(Source texts of formatted documents)
= Beginning of Section =

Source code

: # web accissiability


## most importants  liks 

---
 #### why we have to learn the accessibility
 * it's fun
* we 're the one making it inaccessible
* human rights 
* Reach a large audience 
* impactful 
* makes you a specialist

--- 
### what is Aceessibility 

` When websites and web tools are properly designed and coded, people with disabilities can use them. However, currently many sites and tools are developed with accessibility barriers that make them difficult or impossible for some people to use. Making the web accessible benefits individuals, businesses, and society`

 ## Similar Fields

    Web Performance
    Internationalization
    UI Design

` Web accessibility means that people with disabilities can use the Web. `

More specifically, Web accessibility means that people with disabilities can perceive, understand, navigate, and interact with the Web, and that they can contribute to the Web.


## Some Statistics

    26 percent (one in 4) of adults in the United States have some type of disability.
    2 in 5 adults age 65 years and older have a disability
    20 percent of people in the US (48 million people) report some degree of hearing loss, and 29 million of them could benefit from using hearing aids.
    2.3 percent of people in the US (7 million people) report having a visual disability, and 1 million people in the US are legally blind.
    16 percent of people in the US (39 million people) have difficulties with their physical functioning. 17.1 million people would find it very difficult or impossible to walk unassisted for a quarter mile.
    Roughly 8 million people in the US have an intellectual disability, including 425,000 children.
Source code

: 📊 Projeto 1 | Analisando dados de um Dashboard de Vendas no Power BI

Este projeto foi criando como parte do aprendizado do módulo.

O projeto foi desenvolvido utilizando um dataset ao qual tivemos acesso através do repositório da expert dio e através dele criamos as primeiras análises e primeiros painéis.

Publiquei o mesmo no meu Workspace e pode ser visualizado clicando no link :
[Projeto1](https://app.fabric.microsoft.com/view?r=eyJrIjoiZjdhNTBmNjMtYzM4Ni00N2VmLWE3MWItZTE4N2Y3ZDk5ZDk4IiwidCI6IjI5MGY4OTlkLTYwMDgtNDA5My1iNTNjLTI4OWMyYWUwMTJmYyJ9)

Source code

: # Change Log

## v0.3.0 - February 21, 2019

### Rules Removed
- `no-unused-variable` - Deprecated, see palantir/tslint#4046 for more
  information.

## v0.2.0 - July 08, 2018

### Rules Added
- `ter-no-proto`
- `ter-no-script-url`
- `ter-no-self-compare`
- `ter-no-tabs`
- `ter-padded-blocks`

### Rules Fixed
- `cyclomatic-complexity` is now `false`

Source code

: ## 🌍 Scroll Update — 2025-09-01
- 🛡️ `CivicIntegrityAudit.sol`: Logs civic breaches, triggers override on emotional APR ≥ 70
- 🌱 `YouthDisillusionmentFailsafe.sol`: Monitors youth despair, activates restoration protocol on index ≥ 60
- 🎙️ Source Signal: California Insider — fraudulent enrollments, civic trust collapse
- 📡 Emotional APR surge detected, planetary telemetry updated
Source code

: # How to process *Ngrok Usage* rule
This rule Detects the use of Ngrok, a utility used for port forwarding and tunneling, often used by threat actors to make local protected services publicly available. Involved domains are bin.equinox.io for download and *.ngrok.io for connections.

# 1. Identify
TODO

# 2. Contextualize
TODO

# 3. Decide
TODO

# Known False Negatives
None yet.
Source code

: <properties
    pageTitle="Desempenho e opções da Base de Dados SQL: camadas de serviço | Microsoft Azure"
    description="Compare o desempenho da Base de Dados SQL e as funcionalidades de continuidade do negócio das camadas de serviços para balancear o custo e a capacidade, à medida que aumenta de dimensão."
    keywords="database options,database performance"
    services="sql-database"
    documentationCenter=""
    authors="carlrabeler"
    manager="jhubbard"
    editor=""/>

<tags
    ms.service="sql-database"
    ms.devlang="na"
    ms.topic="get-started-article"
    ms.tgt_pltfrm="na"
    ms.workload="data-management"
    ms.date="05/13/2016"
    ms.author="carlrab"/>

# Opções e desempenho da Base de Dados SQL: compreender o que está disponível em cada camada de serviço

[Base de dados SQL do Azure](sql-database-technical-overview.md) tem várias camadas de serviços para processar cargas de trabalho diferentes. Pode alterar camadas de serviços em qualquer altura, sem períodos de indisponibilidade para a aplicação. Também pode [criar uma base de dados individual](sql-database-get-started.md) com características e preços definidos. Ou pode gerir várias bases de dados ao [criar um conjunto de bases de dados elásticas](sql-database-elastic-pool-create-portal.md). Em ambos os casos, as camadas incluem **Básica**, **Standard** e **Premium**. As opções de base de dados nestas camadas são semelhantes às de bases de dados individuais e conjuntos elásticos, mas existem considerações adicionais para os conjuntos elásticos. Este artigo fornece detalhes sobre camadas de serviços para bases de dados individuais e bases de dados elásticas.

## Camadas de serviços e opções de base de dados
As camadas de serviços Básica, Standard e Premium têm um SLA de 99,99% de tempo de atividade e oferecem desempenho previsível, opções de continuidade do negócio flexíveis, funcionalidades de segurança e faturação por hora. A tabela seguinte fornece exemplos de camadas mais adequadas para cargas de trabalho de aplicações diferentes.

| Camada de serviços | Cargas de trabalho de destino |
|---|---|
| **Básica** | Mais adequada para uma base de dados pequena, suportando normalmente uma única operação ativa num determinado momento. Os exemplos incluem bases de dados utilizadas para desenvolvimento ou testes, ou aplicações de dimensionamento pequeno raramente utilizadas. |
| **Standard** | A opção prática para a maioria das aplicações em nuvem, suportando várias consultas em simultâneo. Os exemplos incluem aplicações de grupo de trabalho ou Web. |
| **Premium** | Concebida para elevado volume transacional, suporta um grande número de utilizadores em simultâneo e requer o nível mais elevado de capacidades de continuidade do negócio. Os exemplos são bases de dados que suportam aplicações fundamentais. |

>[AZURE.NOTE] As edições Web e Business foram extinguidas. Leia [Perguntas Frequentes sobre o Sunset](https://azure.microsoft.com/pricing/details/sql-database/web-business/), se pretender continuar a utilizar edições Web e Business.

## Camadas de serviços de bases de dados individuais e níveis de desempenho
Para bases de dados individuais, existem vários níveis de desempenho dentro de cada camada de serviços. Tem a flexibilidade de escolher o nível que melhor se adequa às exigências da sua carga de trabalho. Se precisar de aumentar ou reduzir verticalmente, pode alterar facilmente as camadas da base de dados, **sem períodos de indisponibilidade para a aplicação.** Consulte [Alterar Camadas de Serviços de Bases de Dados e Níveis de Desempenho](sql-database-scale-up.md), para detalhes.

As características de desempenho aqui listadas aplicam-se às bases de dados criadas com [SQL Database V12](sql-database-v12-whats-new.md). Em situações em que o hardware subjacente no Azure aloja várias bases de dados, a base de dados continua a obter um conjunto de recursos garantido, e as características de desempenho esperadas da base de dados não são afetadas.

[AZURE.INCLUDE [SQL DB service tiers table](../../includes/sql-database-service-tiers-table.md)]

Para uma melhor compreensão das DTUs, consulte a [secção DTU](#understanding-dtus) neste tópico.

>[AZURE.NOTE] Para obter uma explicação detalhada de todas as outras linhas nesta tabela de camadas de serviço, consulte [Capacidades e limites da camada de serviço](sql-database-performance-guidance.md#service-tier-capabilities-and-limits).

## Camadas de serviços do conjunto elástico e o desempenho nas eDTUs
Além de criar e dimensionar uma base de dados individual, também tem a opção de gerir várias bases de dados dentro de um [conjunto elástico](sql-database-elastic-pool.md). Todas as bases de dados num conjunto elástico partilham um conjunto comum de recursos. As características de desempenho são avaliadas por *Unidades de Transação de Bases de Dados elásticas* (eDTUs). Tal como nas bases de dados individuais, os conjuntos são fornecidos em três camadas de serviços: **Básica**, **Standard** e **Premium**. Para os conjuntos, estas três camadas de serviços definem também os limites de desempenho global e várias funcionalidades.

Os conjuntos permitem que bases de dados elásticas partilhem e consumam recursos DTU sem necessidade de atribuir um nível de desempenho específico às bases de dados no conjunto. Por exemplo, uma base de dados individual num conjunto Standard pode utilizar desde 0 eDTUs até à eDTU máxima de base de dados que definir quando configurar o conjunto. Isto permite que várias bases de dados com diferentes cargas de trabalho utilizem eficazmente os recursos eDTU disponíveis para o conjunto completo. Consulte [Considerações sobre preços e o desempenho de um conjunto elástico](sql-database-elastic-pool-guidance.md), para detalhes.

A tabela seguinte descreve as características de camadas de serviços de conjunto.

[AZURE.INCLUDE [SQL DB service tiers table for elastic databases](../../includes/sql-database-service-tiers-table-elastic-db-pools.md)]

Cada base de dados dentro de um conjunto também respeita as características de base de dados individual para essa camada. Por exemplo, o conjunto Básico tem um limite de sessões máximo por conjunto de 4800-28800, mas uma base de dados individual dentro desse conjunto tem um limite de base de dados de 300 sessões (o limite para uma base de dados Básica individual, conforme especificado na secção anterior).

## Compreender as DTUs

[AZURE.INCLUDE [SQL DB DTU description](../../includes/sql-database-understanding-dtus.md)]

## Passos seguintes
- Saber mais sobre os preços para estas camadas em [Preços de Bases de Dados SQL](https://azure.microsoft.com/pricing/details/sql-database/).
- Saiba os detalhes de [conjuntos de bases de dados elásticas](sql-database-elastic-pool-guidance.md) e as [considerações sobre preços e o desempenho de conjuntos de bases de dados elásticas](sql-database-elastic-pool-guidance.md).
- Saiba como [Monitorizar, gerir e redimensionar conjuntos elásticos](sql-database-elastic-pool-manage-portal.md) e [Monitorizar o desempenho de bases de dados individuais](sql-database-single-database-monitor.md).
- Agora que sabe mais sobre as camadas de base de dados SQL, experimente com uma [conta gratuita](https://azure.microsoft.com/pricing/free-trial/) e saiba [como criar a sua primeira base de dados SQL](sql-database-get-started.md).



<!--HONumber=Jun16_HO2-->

= End of Section =
= Beginning of Section =

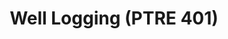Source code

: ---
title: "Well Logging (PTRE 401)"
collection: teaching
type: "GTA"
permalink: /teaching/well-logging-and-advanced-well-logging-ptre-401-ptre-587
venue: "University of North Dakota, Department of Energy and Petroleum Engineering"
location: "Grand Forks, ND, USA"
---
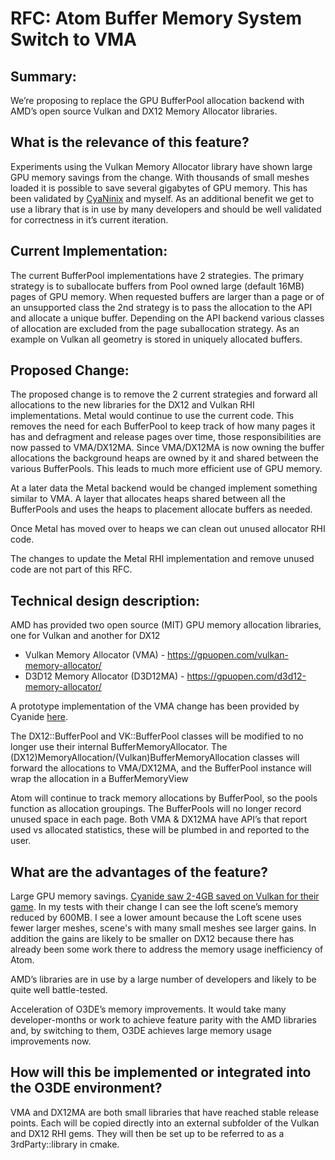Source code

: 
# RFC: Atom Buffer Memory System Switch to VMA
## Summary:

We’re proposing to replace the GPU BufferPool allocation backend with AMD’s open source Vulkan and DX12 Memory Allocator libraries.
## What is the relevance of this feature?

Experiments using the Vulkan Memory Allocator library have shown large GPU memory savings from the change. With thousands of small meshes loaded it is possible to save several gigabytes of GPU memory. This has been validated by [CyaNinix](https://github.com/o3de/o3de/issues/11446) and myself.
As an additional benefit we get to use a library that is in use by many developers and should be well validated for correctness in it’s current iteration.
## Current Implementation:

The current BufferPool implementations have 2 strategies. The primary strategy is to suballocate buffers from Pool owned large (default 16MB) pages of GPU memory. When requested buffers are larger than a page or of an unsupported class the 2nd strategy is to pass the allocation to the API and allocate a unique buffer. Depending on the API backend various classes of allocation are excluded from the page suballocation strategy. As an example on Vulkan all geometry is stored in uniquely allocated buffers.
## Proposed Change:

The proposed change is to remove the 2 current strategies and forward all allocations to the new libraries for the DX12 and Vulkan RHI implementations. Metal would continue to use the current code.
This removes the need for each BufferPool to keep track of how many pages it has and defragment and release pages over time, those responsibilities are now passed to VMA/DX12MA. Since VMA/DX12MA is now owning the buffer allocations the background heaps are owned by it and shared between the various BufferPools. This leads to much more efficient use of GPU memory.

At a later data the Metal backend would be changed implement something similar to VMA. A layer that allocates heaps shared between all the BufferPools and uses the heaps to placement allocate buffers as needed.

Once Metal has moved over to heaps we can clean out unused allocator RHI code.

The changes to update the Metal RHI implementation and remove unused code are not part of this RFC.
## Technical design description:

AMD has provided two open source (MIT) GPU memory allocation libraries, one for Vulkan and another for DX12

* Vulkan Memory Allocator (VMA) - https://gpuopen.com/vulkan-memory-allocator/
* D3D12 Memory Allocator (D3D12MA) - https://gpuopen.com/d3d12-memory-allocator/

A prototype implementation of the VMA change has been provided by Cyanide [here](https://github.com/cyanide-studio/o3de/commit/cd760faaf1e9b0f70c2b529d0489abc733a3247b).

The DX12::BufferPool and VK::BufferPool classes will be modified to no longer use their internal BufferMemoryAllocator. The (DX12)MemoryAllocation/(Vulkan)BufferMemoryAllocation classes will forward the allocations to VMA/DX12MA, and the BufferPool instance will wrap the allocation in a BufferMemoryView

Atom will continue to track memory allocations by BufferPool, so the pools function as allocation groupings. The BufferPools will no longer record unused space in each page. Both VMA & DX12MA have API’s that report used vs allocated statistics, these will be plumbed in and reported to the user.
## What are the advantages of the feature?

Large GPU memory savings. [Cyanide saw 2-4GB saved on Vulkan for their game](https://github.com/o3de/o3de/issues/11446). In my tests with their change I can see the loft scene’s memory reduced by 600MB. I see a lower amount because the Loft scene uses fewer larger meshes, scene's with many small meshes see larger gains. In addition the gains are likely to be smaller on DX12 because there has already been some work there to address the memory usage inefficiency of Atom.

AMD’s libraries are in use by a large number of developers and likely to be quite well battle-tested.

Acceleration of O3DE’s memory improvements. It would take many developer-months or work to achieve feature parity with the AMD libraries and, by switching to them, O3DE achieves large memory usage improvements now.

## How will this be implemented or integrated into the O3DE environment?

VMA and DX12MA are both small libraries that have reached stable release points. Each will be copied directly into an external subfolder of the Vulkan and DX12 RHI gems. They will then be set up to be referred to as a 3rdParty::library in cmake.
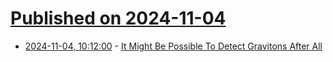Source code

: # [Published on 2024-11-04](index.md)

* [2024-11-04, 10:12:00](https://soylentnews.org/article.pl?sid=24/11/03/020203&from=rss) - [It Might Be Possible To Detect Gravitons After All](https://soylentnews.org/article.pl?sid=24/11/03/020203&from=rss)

= End of Section =

▶ **TASK REQUIREMENTS**:
Could you filter the entries above for lines holding the string "Ngrok" and copy them?

▶ **TASK OUTPUT**:
: # How to process *Ngrok Usage* rule
This rule Detects the use of Ngrok, a utility used for port forwarding and tunneling, often used by threat actors to make local protected services publicly available. Involved domains are bin.equinox.io for download and *.ngrok.io for connections.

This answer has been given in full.